### Source texts of formatted documents:
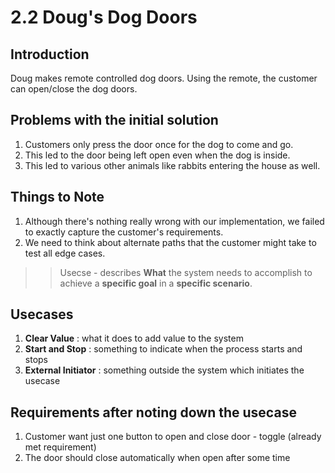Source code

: # 2.2 Doug's Dog Doors

## Introduction

Doug makes remote controlled dog doors. Using the remote, the customer can open/close the dog doors.

## Problems with the initial solution

1. Customers only press the door once for the dog to come and go.
2. This led to the door being left open even when the dog is inside.
3. This led to various other animals like rabbits entering the house as well.

## Things to Note

1. Although there's nothing really wrong with our implementation, we failed to exactly capture the customer's requirements.
2. We need to think about alternate paths that the customer might take to test all edge cases.

>> Usecse - describes __What__ the system needs to accomplish to achieve a __specific goal__ in a __specific scenario__.

## Usecases

1. __Clear Value__ : what it does to add value to the system
2. __Start and Stop__ : something to indicate when the process starts and stops
3. __External Initiator__ : something outside the system which initiates the usecase

## Requirements after noting down the usecase

1. Customer want just one button to open and close door - toggle (already met requirement)
2. The door should close automatically when open after some time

### YOUR TASK:
Leave the pictures aside and give every entry above again word for word.

### WRITTEN SOLUTION:
Source code

: # 2.2 Doug's Dog Doors

## Introduction

Doug makes remote controlled dog doors. Using the remote, the customer can open/close the dog doors.

## Problems with the initial solution

1. Customers only press the door once for the dog to come and go.
2. This led to the door being left open even when the dog is inside.
3. This led to various other animals like rabbits entering the house as well.

## Things to Note

1. Although there's nothing really wrong with our implementation, we failed to exactly capture the customer's requirements.
2. We need to think about alternate paths that the customer might take to test all edge cases.

>> Usecse - describes __What__ the system needs to accomplish to achieve a __specific goal__ in a __specific scenario__.

## Usecases

1. __Clear Value__ : what it does to add value to the system
2. __Start and Stop__ : something to indicate when the process starts and stops
3. __External Initiator__ : something outside the system which initiates the usecase

## Requirements after noting down the usecase

1. Customer want just one button to open and close door - toggle (already met requirement)
2. The door should close automatically when open after some time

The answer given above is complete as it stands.